Tuesday, May 25, 2021

When Dreams Are Memories of the Future

 


You have dreamed the future. You say you don't remember? Think again. Surely you've had the experience of déjà vu. The cat crosses the street in front of you, the tall guy steps into the restaurant, the light shimmers on the water or on your new lover's hair just so, and you know you have been in this scene before. I have yet to meet anyone who hasn't felt a tingle at a moment like this, a shiver that brings with it the knowledge that the world is deeper than we have been taught.

      What has this got to do with dreaming the future? Everything. In French, déjà vu literally means "already seen". The phrase begs the question of how we can possibly have "already seen" something we have not set eyes on before. In most cases, what is going on when we experience déjà vu is this: an event we once dreamed is now manifesting in waking life. We may have forgotten the dream, but now that it is playing out in the physical world, we remember something. If we wanted to describe the phenomenon more accurately, still borrowing from French, we would call it  déjà rêvé, "already dreamed".

     What comes back to us, in déjà vu, is a memory of the future. We traveled ahead of ourselves, in a dream, and forgot the trip until we found ourselves back in the same place.

     The sporadic experience of déjà vu is just our entry point here, just a way to establish that we are talking about something that is common, if not universal, human experience. To get better at remembering the future, we need to become active dreamers. In dreams, we are time travelers. Released from the laws of Newtonian physics and the consensual hallucinations we harbor in our everyday brains, the dream self travels into past time, future time, and alternate realities.

     I have the impression that every night, my dream self is traveling ahead of me on my possible roads into the future, scouting the ways. He brings me memories of the future, the way you or I might bring back postcards and souvenirs from a trip abroad. Part of my daily practice is to scan every detail that I remember from my dreams with this in mind, asking: is it remotely possible that any of this could happen in the future, literally or symbolically?

     Memorias do futuro. Memories of the future. I once saw that sign on a bar in a dusty town in the northeast of Brazil. If we truly have memories of the future, does that mean that the future already exists?
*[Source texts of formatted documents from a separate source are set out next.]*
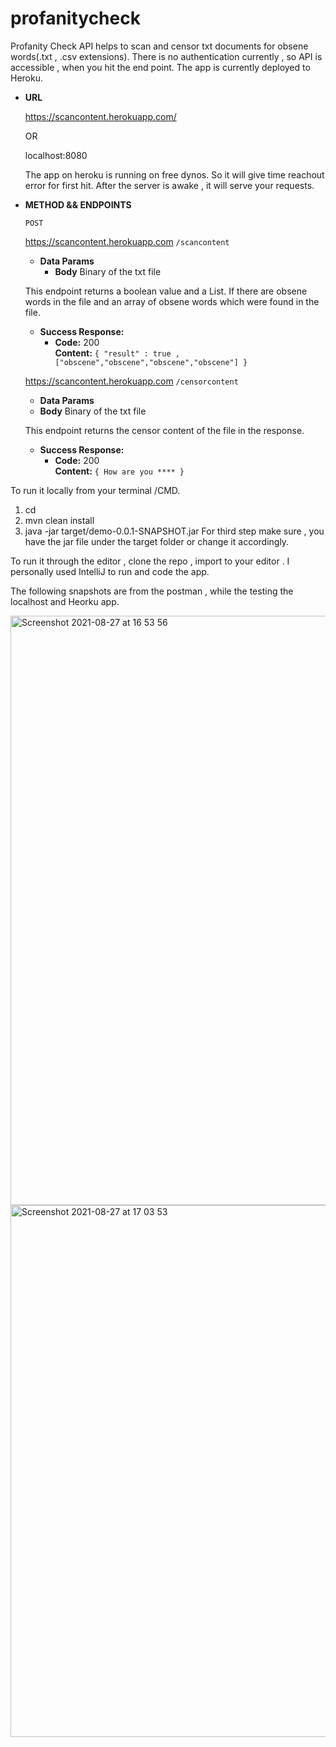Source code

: # profanitycheck

Profanity Check API helps to scan and censor txt documents for obsene words(.txt , .csv extensions). There is no authentication currently , so API is accessible , when you hit the end point. The app is currently deployed to Heroku. 

* **URL**

  https://scancontent.herokuapp.com/

  OR

  localhost:8080

  The app on heroku is running on free dynos. So it will give time reachout error for first hit. After the server is awake , it will serve your requests.

* **METHOD && ENDPOINTS**

  `POST`

  https://scancontent.herokuapp.com `/scancontent`
  * **Data Params**
    * **Body** Binary of the txt file
  
  
  This endpoint returns a boolean value and a List. If there are obsene words in the file and an array of obsene words which were found in the file.
  
  * **Success Response:**
    * **Code:** 200 <br />
    **Content:** `{ "result" : true , ["obscene","obscene","obscene","obscene"] }`

  https://scancontent.herokuapp.com `/censorcontent`
    * **Data Params**
    * **Body** Binary of the txt file

    This endpoint returns the censor content of the file in the response.
 
    * **Success Response:**
      * **Code:** 200 <br />
      **Content:** `{ How are you **** }`



To run it locally from your terminal /CMD.

1) cd <directory of the project>
2)  mvn clean install
3)  java -jar target/demo-0.0.1-SNAPSHOT.jar
  For third step make sure , you have the jar file under the target folder or change it accordingly.
  
To run it through the editor , clone the repo , import to your editor . I personally used IntelliJ to run and code the app. 
  
  The following snapshots are from the postman , while the testing the localhost and Heorku app.
  
  
  
  <img width="943" alt="Screenshot 2021-08-27 at 16 53 56" src="https://user-images.githubusercontent.com/1822240/131139846-70be8790-e929-49ba-a233-5ca308c251c9.png">
<img width="851" alt="Screenshot 2021-08-27 at 17 03 53" src="https://user-images.githubusercontent.com/1822240/131139857-d906787c-6f80-47b2-9e6a-614f3a673367.png">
     Yes and no. Any  future we can foresee is a possible - not inevitable - future. When we wake up to the fact that we have access to memories of the future, especially in dreams, we can start drawing on this data bank to change things for the better. We are not condemned to stay on a particular event track unless we have totally forgotten where it leads, and refuse to consider switching to a different line. We can use souvenirs of the future, delivered in dreams, to avert an unwanted future event, or to bring a happy future event into manifestation.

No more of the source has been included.